RE: looking for help interpreting softlockup/stack trace

"Kaz Kylheku" <KKylheku@xxxxxxxxxxxxxxxxx> · Tue, 5 Aug 2008 12:11:34 -0700

Chris Friesem wrote:
> I've run into an interesting issue with an Octeon-based
> board, where it
> just seems to hang.  I suspect we're hitting some kind of
> locking bug,
> and I'm trying to track it down.  If it matters, the kernel
> is quite old
> (heavily patched 2.6.14) and I've got no chance of upgrading
> it.  (The
> usual embedded scenario.)
> 
> I've added some scheduler instrumentation, as well as adding a stack
> dump to the output of the softlockup code.
> 
> In the trace below, is "epc" the program counter at the time of the
> timer interrupt?  How does "ra" fit into this, given that the function
> whose address it contains isn't seen in the stack trace until quite a
> ways down?

Hi Chris

The contents of RA may or may not be useful. RA is used to hold the
return address when some branch instructions are executed. The contents
of RA may provide some kind of clue about what the
processor was doing previously. Often, RA can give you the parent
function, but not always.

Here it looks it does give the parent function; it is apparently
inside a kernel module called "vnb", which called _read_lock
and got stuck there.

Mind you, these Linux MIPS stack traces are not completely
trustworthy; the routine just walks the stack one word at a time
and prints out anything that looks like the address of code.
So the stack trace may include stale stack data from previous
call chains that have already returned. It also might not
include the full call chain, because the return address is not
always stored on the stack. For instance, here it looks like
RA is pointing into a kernel module. But you don't actually
see this in the fake stack trace.
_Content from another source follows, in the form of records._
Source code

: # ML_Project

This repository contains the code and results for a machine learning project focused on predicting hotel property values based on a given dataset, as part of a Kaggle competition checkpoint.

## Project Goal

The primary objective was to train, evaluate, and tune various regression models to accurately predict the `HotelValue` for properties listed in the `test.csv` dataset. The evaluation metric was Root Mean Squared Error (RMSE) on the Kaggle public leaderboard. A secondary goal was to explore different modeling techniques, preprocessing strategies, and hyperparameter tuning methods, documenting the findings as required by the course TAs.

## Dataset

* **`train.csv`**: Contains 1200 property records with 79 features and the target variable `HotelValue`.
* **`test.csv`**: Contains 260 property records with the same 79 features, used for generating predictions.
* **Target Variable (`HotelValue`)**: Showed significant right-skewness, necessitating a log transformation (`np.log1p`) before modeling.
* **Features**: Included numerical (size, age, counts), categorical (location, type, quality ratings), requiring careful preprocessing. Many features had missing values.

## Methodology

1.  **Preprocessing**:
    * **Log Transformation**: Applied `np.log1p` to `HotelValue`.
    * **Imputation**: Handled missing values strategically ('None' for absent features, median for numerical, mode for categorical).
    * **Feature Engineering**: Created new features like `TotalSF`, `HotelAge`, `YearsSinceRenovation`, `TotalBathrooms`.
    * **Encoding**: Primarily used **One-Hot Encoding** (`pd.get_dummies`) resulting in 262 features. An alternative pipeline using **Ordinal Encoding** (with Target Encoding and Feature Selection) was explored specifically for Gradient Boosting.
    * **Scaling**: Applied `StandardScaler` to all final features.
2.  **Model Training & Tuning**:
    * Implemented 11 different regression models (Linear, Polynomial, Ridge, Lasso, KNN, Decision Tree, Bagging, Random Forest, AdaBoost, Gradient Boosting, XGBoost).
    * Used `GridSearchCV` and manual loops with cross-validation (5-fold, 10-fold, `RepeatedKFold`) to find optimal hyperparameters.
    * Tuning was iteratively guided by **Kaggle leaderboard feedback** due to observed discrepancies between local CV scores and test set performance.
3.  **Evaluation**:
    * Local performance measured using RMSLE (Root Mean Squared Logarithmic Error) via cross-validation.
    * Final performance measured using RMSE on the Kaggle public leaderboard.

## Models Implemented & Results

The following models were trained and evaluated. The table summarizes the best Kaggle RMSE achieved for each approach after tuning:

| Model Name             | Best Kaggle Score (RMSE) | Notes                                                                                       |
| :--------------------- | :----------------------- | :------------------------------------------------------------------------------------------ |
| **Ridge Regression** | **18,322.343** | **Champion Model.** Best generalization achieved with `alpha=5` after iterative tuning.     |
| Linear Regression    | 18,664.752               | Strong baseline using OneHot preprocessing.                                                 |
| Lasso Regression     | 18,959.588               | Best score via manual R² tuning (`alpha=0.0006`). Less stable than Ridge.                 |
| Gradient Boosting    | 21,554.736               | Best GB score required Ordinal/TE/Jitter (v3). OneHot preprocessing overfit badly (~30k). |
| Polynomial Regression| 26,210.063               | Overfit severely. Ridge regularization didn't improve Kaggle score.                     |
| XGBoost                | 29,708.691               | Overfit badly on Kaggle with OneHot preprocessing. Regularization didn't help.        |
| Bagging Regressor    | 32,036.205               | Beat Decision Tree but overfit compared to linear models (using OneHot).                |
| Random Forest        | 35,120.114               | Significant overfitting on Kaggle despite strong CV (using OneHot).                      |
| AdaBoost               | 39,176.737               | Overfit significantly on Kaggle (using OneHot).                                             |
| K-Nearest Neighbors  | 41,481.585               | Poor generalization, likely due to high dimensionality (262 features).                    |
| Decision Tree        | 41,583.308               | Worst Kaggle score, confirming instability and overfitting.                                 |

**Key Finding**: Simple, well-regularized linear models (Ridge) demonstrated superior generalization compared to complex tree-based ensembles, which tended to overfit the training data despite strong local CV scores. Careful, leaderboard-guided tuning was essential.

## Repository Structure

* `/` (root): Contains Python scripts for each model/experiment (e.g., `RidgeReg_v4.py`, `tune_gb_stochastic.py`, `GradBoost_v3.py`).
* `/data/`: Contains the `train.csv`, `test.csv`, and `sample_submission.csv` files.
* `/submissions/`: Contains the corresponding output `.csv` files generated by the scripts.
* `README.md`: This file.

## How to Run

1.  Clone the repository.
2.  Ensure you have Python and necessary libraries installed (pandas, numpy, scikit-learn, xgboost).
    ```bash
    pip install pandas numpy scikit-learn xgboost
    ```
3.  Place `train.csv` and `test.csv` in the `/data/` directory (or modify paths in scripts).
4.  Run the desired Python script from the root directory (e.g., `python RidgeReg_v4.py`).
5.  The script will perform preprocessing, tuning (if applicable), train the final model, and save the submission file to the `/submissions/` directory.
Nowhere in the stack trace
do you see _read_lock being called by c000000001b4ab9c.

I would proceed by inspecting this vnb module and its use of locks.

> 
> Any insights are greatly appreciated...
> 
> Chris
> 
> cpu9: jiffies: 4295366417, hrtime: 552015654907, 500 ms
> without calling
> schedule() since scheduler requested
> cpu1: jiffies: 4295366418, hrtime: 552016450325, 500 ms
> without calling
> schedule() since scheduler requested
> cpu3: jiffies: 4295366442, hrtime: 552034584838, 500 ms
> without calling
> schedule() since scheduler requested
> cpu9: jiffies: 4295367258, hrtime: 552646827014, 841 ms between
> scheduler_tick() calls BUG: soft lockup detected on CPU#0!
> Cpu 0
> $ 0   : 0000000000000000 0000000000000000 ffffffff80000000
> ffffffff00000000 $ 4   : a8000000db3ce808 0000000000000084
> a8000000d34cb1ea a8000000d34cb1ea $ 8   : 0000000045000084
> 0000000000000002 0000000000000001 ffffffff8165e1e0 $12   :
> 0000000000000000 ffffffff812dedac 0000500000008000 0000100000000000
> $16   : a8000000d3a40b68 a8000000db3ce580 a8000000d3a40b00
> ffffffff8151e448 $20   : a8000000db3ce808 ffffffff81593808
> a8000000d3a40b00 0000000000000000 $24   : 0000000000000030
> c000000001ae1820 $28   : ffffffff81590000 ffffffff81593680
> ffffffff81593810 c000000001b4ab9c Hi    : 0000000000000000 
> Lo    : 0000000000000000
> epc   : ffffffff8151e44c _read_lock+0x4/0x20     Tainted: P
> ra    : c000000001b4ab9c $LBB378+0x0/0x18 [vnb]
> Status: 1000ffe3    KX SX UX KERNEL EXL IE
> Cause : 40808000
> PrId  : 000d0301
> Call Trace:
>   [<ffffffff811a251c>] softlockup_tick+0x12c/0x158
>   [<ffffffff811126dc>] timer_interrupt+0xd4/0x4c8
>   [<ffffffff81112890>] timer_interrupt+0x288/0x4c8
>   [<ffffffff81101d50>] octeon_main_timer_interrupt+0x78/0x90
>   [<ffffffff811a2c24>] handle_IRQ_event+0x45c/0x1528
>   [<ffffffff811a3dc4>] __do_IRQ+0xd4/0x230
>   [<ffffffff8151e448>] _read_lock+0x0/0x20

This read lock is almost certainly a red herring; it's
stuff left over on the stack that hasn't been overwritten
by new activation chains.

>   [<ffffffff8110c4a8>] do_IRQ+0x440/0x1520

This is the timer interrupt going off, which ends up
detecting the lockup. So the problem is above here.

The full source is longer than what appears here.